Your task is to write out exactly the lines from the line containing "5 & $ 4 $ & $ 0.0038 $ & $ 894.74 $\\" through the end of the records, inclusive at both ends.

Source data
((
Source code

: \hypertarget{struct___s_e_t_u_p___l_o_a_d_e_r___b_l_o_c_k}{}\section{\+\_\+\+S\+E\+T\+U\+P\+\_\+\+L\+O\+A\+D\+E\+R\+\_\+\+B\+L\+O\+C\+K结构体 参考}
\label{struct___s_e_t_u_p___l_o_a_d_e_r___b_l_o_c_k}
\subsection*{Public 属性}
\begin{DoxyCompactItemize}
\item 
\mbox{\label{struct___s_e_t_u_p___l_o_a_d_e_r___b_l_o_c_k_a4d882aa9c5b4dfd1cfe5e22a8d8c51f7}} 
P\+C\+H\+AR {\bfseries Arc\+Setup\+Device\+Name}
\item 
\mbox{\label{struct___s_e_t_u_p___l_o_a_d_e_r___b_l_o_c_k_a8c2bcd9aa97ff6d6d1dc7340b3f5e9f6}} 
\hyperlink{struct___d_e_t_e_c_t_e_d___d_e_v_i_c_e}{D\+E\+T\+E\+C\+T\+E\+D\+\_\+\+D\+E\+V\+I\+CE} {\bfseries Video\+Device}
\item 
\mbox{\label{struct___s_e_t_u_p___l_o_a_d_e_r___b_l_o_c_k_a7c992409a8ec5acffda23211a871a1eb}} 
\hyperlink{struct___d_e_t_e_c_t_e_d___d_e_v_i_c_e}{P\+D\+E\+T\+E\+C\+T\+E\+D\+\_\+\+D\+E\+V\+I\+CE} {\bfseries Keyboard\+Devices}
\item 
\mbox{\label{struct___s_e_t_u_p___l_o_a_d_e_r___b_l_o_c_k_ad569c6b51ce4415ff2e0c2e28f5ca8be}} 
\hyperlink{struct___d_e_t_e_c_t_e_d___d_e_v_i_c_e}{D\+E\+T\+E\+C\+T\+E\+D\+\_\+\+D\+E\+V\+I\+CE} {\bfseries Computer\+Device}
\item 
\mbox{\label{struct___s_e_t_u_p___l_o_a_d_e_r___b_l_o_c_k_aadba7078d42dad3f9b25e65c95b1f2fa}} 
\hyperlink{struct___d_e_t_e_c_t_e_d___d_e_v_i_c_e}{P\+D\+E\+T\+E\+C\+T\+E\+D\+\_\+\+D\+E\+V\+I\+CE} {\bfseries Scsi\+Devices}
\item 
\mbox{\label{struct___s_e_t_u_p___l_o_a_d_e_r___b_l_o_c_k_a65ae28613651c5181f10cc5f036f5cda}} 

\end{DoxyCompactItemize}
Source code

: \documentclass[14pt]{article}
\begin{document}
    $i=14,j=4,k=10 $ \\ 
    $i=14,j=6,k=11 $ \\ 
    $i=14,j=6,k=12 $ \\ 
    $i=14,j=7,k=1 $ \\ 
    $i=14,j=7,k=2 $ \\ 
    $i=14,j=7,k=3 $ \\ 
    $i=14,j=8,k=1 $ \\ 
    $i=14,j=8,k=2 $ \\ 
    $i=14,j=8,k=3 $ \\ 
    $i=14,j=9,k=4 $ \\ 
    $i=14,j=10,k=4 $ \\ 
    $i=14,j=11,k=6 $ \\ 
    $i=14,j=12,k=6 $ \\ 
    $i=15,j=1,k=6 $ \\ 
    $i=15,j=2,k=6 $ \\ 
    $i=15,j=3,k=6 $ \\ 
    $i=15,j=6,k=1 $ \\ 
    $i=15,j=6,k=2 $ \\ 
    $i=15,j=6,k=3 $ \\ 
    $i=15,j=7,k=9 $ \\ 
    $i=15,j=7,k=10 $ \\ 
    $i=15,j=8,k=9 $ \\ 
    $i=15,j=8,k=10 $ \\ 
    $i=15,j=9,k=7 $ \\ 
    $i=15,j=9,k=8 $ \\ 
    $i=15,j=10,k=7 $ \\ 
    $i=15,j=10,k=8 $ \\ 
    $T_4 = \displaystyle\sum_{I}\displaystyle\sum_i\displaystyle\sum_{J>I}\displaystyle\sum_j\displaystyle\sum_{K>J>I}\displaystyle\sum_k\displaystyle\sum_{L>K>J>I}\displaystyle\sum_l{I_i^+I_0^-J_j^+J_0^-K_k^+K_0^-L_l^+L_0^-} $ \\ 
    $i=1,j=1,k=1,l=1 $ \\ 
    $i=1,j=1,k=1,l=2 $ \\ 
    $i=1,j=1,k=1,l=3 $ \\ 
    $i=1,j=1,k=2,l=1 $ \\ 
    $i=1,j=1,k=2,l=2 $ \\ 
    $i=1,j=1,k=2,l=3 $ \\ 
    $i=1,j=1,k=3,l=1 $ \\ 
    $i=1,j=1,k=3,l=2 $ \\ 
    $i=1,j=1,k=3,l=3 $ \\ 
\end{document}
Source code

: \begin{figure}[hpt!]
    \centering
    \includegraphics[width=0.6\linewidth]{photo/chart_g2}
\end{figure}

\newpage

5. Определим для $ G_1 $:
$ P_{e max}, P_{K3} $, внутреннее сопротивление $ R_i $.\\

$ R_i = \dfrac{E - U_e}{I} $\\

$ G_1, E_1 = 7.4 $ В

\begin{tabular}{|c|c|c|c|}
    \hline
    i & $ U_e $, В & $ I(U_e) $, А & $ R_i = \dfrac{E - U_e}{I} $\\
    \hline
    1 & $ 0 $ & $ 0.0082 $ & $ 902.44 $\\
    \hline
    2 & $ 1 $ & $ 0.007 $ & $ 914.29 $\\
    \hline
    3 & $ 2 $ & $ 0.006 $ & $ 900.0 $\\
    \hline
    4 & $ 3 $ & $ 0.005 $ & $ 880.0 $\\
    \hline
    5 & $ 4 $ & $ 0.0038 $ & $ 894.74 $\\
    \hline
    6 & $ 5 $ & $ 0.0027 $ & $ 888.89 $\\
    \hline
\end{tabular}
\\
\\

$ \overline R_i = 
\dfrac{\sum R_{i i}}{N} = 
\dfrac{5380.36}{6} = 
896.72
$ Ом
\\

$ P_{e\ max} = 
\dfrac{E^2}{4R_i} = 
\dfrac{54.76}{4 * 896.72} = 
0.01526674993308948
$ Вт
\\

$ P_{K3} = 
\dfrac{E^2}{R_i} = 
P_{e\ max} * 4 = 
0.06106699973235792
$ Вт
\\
))
= SOLVED EXERCISE =
    5 & $ 4 $ & $ 0.0038 $ & $ 894.74 $\\
    \hline
    6 & $ 5 $ & $ 0.0027 $ & $ 888.89 $\\
    \hline
\end{tabular}
\\
\\

$ \overline R_i = 
\dfrac{\sum R_{i i}}{N} = 
\dfrac{5380.36}{6} = 
896.72
$ Ом
\\

$ P_{e\ max} = 
\dfrac{E^2}{4R_i} = 
\dfrac{54.76}{4 * 896.72} = 
0.01526674993308948
$ Вт
\\

$ P_{K3} = 
\dfrac{E^2}{R_i} = 
P_{e\ max} * 4 = 
0.06106699973235792
$ Вт
\\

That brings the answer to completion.